── The input ──

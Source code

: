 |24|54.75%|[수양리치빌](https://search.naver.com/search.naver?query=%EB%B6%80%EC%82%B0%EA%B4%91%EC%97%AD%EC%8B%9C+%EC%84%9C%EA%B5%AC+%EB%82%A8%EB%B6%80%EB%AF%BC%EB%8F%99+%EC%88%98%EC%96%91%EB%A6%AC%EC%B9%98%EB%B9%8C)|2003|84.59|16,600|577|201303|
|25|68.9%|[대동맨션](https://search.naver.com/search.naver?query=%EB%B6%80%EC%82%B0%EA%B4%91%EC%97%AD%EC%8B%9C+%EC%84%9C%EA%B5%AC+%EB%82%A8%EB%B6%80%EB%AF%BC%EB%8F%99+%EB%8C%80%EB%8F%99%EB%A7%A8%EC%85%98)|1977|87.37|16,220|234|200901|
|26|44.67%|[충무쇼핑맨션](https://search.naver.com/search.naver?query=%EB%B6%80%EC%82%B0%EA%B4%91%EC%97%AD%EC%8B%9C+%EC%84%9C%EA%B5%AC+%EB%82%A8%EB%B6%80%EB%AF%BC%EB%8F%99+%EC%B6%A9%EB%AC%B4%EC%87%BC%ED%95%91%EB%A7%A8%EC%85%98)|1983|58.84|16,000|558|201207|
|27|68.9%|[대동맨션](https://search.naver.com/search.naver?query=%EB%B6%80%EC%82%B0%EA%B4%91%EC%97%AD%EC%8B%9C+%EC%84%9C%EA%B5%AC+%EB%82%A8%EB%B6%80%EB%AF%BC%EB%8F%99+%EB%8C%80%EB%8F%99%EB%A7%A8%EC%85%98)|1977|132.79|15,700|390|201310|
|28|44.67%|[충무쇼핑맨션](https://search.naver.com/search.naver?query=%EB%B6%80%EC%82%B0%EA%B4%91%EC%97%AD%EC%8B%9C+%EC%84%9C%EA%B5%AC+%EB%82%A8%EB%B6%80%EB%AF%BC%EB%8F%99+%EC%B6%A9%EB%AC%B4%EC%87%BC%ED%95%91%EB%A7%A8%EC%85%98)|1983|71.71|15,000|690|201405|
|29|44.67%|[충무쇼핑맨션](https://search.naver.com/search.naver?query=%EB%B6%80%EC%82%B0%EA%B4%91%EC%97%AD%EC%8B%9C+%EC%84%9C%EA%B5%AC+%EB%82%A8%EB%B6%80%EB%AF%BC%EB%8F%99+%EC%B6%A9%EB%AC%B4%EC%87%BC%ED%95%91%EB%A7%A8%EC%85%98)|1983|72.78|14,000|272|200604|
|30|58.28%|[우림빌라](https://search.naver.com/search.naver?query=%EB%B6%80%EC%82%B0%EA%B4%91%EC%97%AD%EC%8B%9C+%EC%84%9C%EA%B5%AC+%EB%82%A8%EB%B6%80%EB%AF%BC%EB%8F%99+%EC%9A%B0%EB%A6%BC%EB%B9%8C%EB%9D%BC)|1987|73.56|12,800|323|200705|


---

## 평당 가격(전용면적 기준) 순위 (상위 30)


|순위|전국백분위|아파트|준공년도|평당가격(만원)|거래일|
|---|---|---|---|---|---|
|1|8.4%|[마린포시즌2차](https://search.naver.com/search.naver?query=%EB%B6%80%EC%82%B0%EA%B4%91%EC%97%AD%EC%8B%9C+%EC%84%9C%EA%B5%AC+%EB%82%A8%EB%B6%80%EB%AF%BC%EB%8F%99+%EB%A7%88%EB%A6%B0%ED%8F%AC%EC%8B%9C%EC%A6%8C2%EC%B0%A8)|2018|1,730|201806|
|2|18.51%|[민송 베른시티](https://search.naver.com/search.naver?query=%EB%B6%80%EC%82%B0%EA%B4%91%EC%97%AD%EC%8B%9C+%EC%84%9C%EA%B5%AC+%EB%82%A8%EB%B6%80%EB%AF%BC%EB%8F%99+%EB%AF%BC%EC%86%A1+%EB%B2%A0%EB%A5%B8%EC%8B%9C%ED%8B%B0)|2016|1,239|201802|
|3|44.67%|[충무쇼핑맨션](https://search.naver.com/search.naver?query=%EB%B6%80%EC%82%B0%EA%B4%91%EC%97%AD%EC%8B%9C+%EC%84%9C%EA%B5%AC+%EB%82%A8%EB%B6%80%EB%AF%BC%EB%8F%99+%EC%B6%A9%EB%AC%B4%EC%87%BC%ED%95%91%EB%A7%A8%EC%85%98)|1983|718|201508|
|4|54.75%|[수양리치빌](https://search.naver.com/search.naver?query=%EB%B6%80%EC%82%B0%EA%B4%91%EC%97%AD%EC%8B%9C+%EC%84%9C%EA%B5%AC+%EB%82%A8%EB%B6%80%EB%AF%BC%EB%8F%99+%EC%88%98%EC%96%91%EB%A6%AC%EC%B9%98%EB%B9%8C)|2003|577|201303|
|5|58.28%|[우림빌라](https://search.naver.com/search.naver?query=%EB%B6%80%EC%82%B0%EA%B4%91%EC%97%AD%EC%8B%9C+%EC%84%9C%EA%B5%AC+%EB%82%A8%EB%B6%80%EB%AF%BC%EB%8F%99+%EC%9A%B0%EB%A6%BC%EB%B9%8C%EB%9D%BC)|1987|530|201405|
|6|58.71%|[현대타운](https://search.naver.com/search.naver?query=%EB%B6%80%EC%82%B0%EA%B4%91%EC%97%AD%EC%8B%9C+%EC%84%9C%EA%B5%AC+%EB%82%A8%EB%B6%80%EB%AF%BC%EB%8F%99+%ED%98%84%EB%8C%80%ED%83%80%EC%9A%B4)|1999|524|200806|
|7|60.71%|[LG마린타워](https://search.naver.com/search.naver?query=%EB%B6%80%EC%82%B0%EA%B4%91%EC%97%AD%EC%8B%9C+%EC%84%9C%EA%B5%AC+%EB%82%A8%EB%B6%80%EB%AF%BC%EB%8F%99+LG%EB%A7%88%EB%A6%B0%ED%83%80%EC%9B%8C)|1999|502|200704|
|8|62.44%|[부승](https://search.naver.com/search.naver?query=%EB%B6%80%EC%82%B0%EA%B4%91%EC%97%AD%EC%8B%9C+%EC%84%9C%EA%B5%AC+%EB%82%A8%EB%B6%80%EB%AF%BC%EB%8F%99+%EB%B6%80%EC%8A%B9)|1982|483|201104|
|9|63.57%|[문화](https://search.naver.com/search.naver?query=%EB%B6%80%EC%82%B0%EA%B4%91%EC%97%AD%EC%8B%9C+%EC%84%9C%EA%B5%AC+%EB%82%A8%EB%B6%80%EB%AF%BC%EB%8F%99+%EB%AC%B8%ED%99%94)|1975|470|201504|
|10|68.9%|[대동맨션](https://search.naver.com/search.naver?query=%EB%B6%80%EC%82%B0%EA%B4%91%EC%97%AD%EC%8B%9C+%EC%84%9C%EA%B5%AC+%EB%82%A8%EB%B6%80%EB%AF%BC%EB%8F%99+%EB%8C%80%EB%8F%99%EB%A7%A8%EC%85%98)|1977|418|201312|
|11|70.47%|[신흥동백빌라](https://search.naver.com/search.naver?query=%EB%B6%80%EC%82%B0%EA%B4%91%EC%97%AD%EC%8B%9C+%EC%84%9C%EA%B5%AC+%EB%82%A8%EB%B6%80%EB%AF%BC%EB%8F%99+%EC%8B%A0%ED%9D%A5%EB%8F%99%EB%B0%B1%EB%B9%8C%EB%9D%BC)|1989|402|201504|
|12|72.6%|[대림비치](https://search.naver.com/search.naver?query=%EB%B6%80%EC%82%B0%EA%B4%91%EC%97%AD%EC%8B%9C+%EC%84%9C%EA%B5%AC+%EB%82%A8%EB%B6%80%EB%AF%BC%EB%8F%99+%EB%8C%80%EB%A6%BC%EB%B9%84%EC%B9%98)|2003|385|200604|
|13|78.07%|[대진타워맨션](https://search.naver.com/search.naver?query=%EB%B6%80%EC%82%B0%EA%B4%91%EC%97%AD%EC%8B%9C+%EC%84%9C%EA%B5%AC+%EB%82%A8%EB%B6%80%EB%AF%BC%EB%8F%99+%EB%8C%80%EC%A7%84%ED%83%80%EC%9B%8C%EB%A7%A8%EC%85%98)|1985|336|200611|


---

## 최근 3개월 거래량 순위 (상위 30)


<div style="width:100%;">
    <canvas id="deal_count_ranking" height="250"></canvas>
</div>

───

The reply should consist of a single number: how many lines in the listing contain the word "우림빌라".

2